Yifeng Tang bio photo

Yifeng Tang

Statistician at Eli Lilly

Email LinkedIn Github

Resources could be found HERE
The data sets are from HERE

HW3

Introduction:

The three data sets are all related to malaria.
Through a brief overview of the data sets, I found there are over 200 entities in each data set. In order to provide more efficient data visualization to users and make sure they could easily gain information about malaria in each entity, I used matplotlib and ipywidges libraries. Matplotlib could show a clear relationship between some indexes of malaria and year in every entity, while ipywidges could provide an interface to allow users to select their interested entities. I cannot show the information from all entities on one single graph, so I think giving the selection choices to users to see what entities they are interested is a good idea. To enable users to view the current entity information, they can also take into account the data of other entities. I added the curve which representes the average value in different years among all entities in table1. In table3, users could choose different year and continent to see all data of entities. Below, I will show some details of each dataset and corresponding data visulizations.

The first data set:

Overview: malaria_deaths.csv:

table1.png

The first table contains 6 variables. The column: “value” contains the exact same values as column:”Death-Malaria-Sex: both…. people)”. It is just easier to call the values in that column by recreating a new column named “value”. Mean_rate column contains the average death rate among all entities in each year.
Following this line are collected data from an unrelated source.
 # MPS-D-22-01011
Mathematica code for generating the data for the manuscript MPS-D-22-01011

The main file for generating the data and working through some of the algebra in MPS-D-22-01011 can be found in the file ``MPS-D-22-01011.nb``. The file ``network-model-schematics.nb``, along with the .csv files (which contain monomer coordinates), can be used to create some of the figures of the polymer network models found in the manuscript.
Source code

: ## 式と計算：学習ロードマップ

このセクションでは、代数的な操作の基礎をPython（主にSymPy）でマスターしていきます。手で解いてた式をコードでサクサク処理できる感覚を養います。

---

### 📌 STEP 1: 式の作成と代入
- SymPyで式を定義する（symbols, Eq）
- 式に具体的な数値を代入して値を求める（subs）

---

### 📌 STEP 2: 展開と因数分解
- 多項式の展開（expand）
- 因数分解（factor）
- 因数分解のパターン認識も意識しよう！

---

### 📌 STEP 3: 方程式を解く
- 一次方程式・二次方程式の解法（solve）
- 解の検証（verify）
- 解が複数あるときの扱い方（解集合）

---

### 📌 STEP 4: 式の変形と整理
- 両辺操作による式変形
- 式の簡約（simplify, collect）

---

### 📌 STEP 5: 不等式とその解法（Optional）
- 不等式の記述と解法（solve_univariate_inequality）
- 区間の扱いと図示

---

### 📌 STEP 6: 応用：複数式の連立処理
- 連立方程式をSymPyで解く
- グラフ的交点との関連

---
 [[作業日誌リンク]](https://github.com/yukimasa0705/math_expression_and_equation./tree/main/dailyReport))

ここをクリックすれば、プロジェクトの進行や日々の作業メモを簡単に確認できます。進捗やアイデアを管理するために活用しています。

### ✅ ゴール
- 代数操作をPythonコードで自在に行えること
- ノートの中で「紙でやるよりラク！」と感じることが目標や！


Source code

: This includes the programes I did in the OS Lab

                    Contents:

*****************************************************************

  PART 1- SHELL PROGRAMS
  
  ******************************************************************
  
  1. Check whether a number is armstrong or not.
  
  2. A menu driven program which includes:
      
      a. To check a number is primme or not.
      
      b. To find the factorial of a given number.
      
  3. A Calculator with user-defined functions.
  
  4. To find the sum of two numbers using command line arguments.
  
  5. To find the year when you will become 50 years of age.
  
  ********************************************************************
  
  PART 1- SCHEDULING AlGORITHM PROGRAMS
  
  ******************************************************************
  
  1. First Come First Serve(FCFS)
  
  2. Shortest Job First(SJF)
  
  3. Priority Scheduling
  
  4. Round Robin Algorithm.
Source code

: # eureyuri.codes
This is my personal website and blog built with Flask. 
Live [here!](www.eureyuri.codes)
Below is the function to achieve the visulization and interface:

Data visulization:

def create_plot(entity1, entity2):
    if (entity1 == entity2):
            print("The two input entities are the same, only showing the second input entity")
    
    with plt.style.context("ggplot"):
        fig = plt.figure(figsize=(8,6))
        fig.clear()
        plt.plot(table1[table1.Entity == entity1].Year,
                 table1[table1.Entity == entity1].value,
                 'o-',
                 color = 'black'
                   )
        plt.plot(table1[table1.Entity == entity1].Year,
                 table1[table1.Entity == entity1].year_mean_rate,
                 'o-',
                 color = 'red')
        plt.plot(table1[table1.Entity == entity2].Year,
                 table1[table1.Entity == entity2].value,
                 'o-',
                 color = 'yellow'
                   )
        
        plt.legend([f"{entity1}", "Average of DeathRate for all entities",\
                    f"{entity2}"], \
                   title = "CurrentEntity vs AvgForAll vs AvgInContinent")
        plt.xlabel("Year")
        plt.ylabel("Death rate/100,000 People")
        plt.title(f"The Death Rate of Malaria during Years")
        
widgets.interact(create_plot, entity1=sorted(set(table1.Entity)), entity2=sorted(set(table1.Entity)));

=================================
Uers could select at most two prefered entities, and there would be a line represents the average value among all entities.
Here is a brief gif picture to show how the interface works: graph1.gif

The second data set

Overview: malaria_deaths_age.csv

table2.png
The second table contains 5 variables. In the data visulization part, I will show the death rate of all corresponding age_geoups people V.S. year in each entity. Users could select the entity they want to see the information. Below is the function to achieve the visulization and interface:

Data visulization for the second dataset:

def create_plot2(entity):
    
    with plt.style.context("ggplot"):
        fig = plt.figure(figsize=(10,6))
        for i in range(0, len(age)):
            plt.plot(table2[(table2["entity"] == entity) & (table2["age_group"] == age[i])].year,
                     table2[(table2["entity"] == entity) & (table2["age_group"] == age[i])].deaths,
                     'o-')
        plt.grid(ls='--')
        plt.xlabel("Year")
        plt.ylabel("Death Cases")
        plt.legend(age, title = "Age Groups", loc='best')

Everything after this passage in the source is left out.